The impulse is that the major faiths observed in China are not indigenous to the world’s oldest civilization. Buddhism was imported from India and Tibet. Islam arrived in overland trading routes and human migration from the Middle East, while Christianity, another Abrahamic faith, came across the ocean from Europe and America.
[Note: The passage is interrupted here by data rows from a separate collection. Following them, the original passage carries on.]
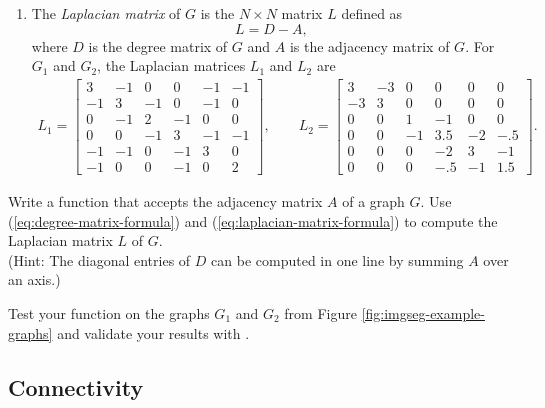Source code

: \begin{enumerate}
\item The \emph{Laplacian matrix} of $G$ is the $N\times N$ matrix $L$ defined as
\begin{equation}
L = D - A,
\label{eq:laplacian-matrix-formula}
\end{equation}
where $D$ is the degree matrix of $G$ and $A$ is the adjacency matrix of $G$.
For $G_1$ and $G_2$, the Laplacian matrices $L_1$ and $L_2$ are
\begin{align*}
L_1 =\left[\begin{array}{rrrrrr}
3 & -1 & 0 & 0 & -1 & -1\\
-1 & 3 & -1 & 0 & -1 & 0\\
0 & -1 & 2 & -1 & 0 & 0\\
0 & 0 & -1 & 3 & -1 & -1\\
-1 & -1 & 0 & -1 & 3& 0\\
-1 & 0 & 0 & -1 & 0 & 2
\end{array}\right],
\qquad L_2 =
 \left[\begin{array}{rrrrrr}
3 & -3 & 0 & 0 & 0 & 0\\
-3 & 3 & 0 & 0 & 0 & 0\\
0 & 0 & 1 & -1 & 0 & 0\\
0 & 0 & -1 & 3.5 & -2 & -.5\\
0 & 0 & 0 & -2 & 3 & -1\\
0 & 0 & 0 &- .5 & -1 & 1.5
\end{array}\right].
\end{align*}
\end{enumerate}

\begin{problem}
Write a function that accepts the adjacency matrix $A$ of a graph $G$.
Use (\ref{eq:degree-matrix-formula}) and (\ref{eq:laplacian-matrix-formula}) to compute the Laplacian matrix $L$ of $G$.
\\(Hint: The diagonal entries of $D$ can be computed in one line by summing $A$ over an axis.)

Test your function on the graphs $G_1$ and $G_2$ from Figure \ref{fig:imgseg-example-graphs} and validate your results with .
\label{prob:imgseg-laplacian}
\end{problem}

\subsection*{Connectivity} %

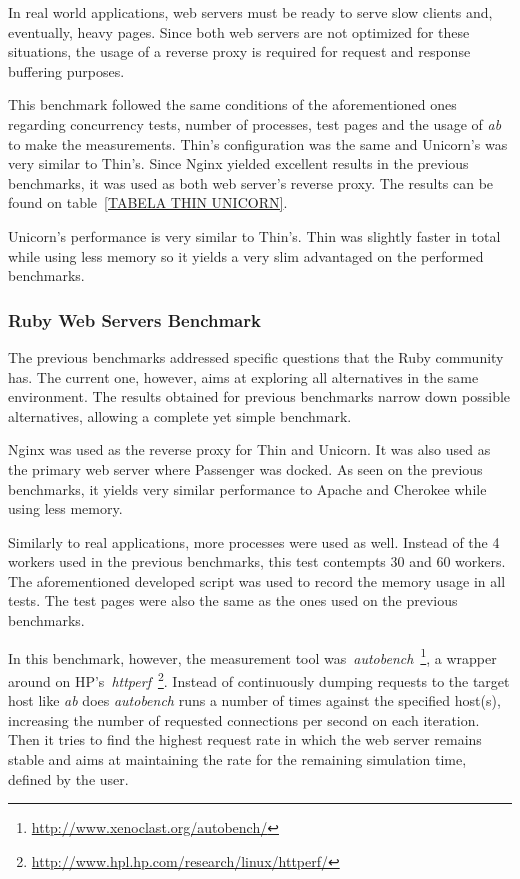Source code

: In real world applications, web servers must be ready to serve slow clients and, eventually, heavy pages. Since both web servers are not optimized for these situations, the usage of a reverse proxy is required for request and response buffering purposes.

This benchmark followed the same conditions of the aforementioned ones regarding concurrency tests, number of processes, test pages and the usage of \textit{ab} to make the measurements. Thin's configuration was the same and Unicorn's was very similar to Thin's. Since Nginx yielded excellent results in the previous benchmarks, it was used as both web server's reverse proxy. The results can be found on table~\ref{TABELA THIN UNICORN}.

Unicorn's performance is very similar to Thin's. Thin was slightly faster in total while using less memory so it yields a very slim advantaged on the performed benchmarks.

\subsubsection{Ruby Web Servers Benchmark}
The previous benchmarks addressed specific questions that the Ruby community has. The current one, however, aims at exploring all alternatives in the same environment. The results obtained for previous benchmarks narrow down possible alternatives, allowing a complete yet simple benchmark. 

Nginx was used as the reverse proxy for Thin and Unicorn. It was also used as the primary web server where Passenger was docked. As seen on the previous benchmarks, it yields very similar performance to Apache and Cherokee while using less memory.

Similarly to real applications, more processes were used as well. Instead of the 4 workers used in the previous benchmarks, this test contempts 30 and 60 workers. The aforementioned developed script was used to record the memory usage in all tests. The test pages were also the same as the ones used on the previous benchmarks.

In this benchmark, however, the measurement tool was~\textit{autobench}~\footnote{\url{http://www.xenoclast.org/autobench/}}, a wrapper around on HP's~\textit{httperf}~\footnote{\url{http://www.hpl.hp.com/research/linux/httperf/}}. Instead of continuously dumping requests to the target host like \textit{ab} does \textit{autobench} runs a number of times against the specified host(s), increasing the number of requested connections per second on each iteration. Then it tries to find the highest request rate in which the web server remains stable and aims at maintaining the rate for the remaining simulation time, defined by the user.

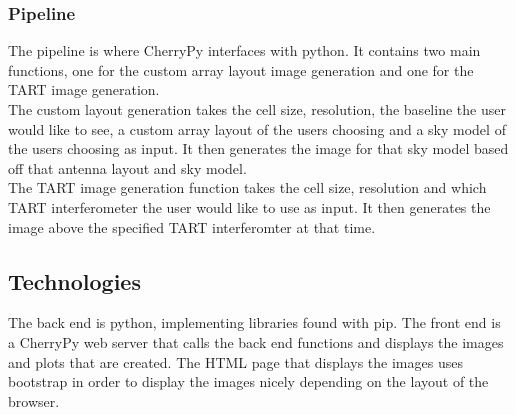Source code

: \subsubsection{Pipeline}
The pipeline is where CherryPy interfaces with python. It contains two main functions, one for the custom array layout image generation and one for the TART image generation. \\The custom layout generation takes the cell size, resolution, the baseline the user would like to see, a custom array layout of the users choosing and a sky model of the users choosing as input. It then generates the image for that sky model based off that antenna layout and sky model.\\
The TART image generation function takes the cell size, resolution and which TART interferometer the user would like to use as input. It then generates the image above the specified TART interferomter at that time.

\subsection{Technologies}
The back end is python, implementing libraries found with pip. The front end is a CherryPy web server\cite{Cherrypy} that calls the back end functions and displays the images and plots that are created. The HTML page that displays the images uses bootstrap\cite{Bootstrap} in order to display the images nicely depending on the layout of the browser.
To Communist leaders, and many Han Chinese civilians, these traditions represent potentially destabilizing foreign influence.
The paradox, of course, is that Marxism was also a foreign import, one imposed on Chinese society – in Mao Zedong’s own words – from “the barrel of a gun.” It not only destabilized China’s existing social structures and spiritual traditions, but as Marxist-Leninism morphed into Maoism, also became a kind of national religion itself – with Mao Zedong in the role of savior.
This was not an accident. “Worshiping Marx, Engels, Lenin, and Stalin is correct,” Mao said at a 1958 party conference, “because truth is in their hands.” In 1970, the “Great Helmsman” told Edgar Snow, an American journalist and Mao apologist, that the cult of personality was necessary strategy to “overcome the habits of 3,000 years of emperor-worshipping tradition.”
But the ascendant faith in China when Mao and his troops embarked on “The Long March” that would put them in power wasn’t found in China’s ancient temples. It came from the Christian Bible, which was embraced by the western-educated modernists who’d helped overthrow the Qing dynasty in the early years of the 20th century.